Napolitano testifies on U.S. terror countermeasures

Janet Napolitano, the secretary of the Department of Homeland Security, testified before the U.S. Senate Committee on Homeland Security and Government Affairs Tuesday on the subject of safety a decade after the September 11, 2001, terror attacks.
Napolitano highlighted the most significant work of the DHS to address recommendations from the 9/11 Commission Report in many areas, including strengthening efforts to detect and report chemical, biological, radiological and nuclear threats, Targeted News Service reports.

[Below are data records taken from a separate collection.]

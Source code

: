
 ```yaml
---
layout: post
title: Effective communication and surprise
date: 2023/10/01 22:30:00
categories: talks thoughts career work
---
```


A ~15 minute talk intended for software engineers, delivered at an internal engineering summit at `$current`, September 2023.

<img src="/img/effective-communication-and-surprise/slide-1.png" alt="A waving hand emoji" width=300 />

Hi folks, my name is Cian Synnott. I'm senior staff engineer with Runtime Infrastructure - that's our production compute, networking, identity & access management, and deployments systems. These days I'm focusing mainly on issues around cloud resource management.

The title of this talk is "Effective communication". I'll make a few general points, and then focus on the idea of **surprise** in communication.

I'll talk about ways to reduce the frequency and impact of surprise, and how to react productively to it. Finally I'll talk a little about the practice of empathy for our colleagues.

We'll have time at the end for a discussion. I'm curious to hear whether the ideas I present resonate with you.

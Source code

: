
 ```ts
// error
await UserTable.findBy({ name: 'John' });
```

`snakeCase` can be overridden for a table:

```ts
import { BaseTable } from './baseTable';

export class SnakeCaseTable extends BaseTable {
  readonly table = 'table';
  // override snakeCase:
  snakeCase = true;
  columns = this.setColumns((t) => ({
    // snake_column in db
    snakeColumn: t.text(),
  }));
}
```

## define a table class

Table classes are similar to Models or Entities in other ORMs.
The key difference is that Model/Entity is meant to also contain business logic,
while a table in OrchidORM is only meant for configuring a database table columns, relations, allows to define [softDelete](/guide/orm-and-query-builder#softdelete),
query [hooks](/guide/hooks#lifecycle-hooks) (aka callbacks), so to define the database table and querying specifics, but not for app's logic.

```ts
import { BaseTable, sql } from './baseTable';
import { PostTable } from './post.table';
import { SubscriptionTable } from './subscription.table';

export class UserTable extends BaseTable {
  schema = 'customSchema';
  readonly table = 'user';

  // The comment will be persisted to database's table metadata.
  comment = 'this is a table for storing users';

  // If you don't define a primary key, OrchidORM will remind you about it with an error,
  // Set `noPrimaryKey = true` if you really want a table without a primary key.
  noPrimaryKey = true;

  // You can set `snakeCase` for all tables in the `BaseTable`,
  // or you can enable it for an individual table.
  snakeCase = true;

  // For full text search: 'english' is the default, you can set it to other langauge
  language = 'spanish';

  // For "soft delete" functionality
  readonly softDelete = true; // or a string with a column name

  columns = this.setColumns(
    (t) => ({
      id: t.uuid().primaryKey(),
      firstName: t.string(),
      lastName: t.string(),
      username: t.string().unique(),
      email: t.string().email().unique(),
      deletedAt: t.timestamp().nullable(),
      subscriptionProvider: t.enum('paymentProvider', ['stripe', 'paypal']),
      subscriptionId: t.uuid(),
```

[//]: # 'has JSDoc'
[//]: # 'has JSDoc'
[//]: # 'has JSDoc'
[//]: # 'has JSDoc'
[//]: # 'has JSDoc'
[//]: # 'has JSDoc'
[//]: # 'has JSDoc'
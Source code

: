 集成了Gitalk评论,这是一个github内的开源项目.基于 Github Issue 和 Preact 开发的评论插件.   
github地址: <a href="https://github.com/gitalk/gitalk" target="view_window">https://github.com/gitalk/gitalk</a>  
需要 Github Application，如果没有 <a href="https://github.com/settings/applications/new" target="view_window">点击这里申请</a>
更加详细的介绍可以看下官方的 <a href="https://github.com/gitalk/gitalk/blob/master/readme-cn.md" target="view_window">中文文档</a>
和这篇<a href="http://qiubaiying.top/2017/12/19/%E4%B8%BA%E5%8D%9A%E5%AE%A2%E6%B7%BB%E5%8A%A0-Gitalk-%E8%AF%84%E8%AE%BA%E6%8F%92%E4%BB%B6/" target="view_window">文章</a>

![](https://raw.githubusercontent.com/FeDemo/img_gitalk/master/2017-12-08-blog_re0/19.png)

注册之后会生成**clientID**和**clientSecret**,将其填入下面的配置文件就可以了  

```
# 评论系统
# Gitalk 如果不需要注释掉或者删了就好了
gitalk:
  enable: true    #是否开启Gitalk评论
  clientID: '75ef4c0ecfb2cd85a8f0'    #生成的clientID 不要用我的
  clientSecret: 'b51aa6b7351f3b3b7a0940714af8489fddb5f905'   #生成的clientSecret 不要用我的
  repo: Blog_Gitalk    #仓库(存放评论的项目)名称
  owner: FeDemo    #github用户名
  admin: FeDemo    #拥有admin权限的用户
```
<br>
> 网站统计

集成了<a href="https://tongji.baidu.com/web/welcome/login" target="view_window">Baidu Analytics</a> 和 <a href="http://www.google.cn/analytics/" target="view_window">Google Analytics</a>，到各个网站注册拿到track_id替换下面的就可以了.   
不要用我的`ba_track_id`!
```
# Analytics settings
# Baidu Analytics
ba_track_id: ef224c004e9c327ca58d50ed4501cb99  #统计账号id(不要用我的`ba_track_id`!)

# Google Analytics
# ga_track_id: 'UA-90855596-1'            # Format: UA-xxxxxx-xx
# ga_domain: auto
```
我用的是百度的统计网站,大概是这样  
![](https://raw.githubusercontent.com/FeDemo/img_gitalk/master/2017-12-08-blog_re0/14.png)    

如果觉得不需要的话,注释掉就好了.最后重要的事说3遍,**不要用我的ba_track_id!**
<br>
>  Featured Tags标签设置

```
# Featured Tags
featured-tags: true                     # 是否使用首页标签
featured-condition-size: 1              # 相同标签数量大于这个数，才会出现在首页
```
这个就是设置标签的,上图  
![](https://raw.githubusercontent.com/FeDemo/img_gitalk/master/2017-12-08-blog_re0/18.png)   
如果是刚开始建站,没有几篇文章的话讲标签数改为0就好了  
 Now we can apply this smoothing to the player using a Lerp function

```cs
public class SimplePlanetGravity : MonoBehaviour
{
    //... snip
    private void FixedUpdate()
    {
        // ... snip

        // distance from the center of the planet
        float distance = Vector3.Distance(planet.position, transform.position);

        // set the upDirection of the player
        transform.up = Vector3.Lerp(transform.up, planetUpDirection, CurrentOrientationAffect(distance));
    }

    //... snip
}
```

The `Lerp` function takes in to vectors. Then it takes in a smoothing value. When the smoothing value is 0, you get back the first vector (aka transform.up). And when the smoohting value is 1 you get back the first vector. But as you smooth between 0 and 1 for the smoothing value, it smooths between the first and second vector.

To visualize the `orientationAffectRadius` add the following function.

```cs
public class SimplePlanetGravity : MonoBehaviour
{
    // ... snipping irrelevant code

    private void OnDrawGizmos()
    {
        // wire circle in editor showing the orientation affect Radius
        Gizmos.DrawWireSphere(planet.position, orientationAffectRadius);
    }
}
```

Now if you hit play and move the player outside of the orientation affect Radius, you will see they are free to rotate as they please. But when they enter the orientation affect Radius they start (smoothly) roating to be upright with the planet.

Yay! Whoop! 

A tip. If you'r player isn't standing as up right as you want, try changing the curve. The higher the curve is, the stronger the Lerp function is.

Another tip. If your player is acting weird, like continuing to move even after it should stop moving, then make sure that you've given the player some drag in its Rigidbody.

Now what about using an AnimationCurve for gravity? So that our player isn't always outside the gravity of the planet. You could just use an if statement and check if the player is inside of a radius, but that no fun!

Napolitano said that the Domestic Nuclear Detection Office, which was formed in 2005 as part of the DHS, has worked in partnership with state, federal and local government agencies to prevent attacks through detection activities and forensic programs.
"DNDO helps integrate interagency efforts to develop nuclear detection capabilities, respond to detection alarms, conduct research and development, and coordinate the development of the global nuclear detection architecture," Napolitano said, according to Targeted News Service. "In December 2010, DNDO submitted to Congress the GNDA Strategic Plan, an interagency product designed to guide the nation's nuclear detection capacity and capability development over the next five years."
According to Napolitano, Immigration and Custom Enforcement established the National Export Enforcement Coordination Network to more effectively coordinate expert enforcement efforts to prevent terrorist groups and hostile nations from illegally obtaining U.S. military products and sensitive technology, including components of weapons of mass destruction. ICE also created the Project Shield America initiative to reach out to exporters and manufacturers of strategic commodities that may be targeted for procurement by terrorist organizations and weapons proliferators.
Napolitano also said that DHS has created the BioWatch system to detect the release of aerosolized biological agents.
"Since the anthrax attacks 10 years ago, DHS also has made great strides in protecting the nation from, and preparing federal, state, and local governments to respond to biological attacks," Napolitano said, according to Targeted News Service. "In 2003, the department stood up the BioWatch system--a federally-managed, locally-operated, nationwide environmental monitoring system designed to detect the intentional release of aerosolized biological agents which is currently operational in approximately 30 cities. In 2010, the Department began testing the next generation of automated early detection systems, known as Gen-3 which will reduce detection times."
The DHS Office of Health Affairs also created programs to effectively distribute medical countermeasures to personnel during an emergency and to alert the public during such an emergency.
"Through the National Biodefense Analysis and Countermeasures Center, the DHS Science and Technology Directorate continues to provide critical biological threat analysis and forensic capabilities to understand the risks posed by biological threats and to attribute their use in bioterrorism or biocrime events," Napolitano said, Targeted News Service reports. "In addition, S&T supports the Chemical Security Analysis Center to increase awareness of chemical threats and the attribution of their use against the American public."
Other key areas Napolitano addressed during her testimony included enhanced screening for explosives, protecting cyber networks and critical physical infrastructure, and ensuring robust privacy and civil rights and civil liberties safeguards.
"While challenges remain, DHS continues to focus on minimizing risks while maximizing the ability to respond and recover from attacks and disasters of all kinds," Napolitano said, Targeted News Service reports. "This is a challenge that the more than 240,000 men and women of DHS commit themselves to everyday, with the support of Congress, our many partners within and outside of government, and the American people.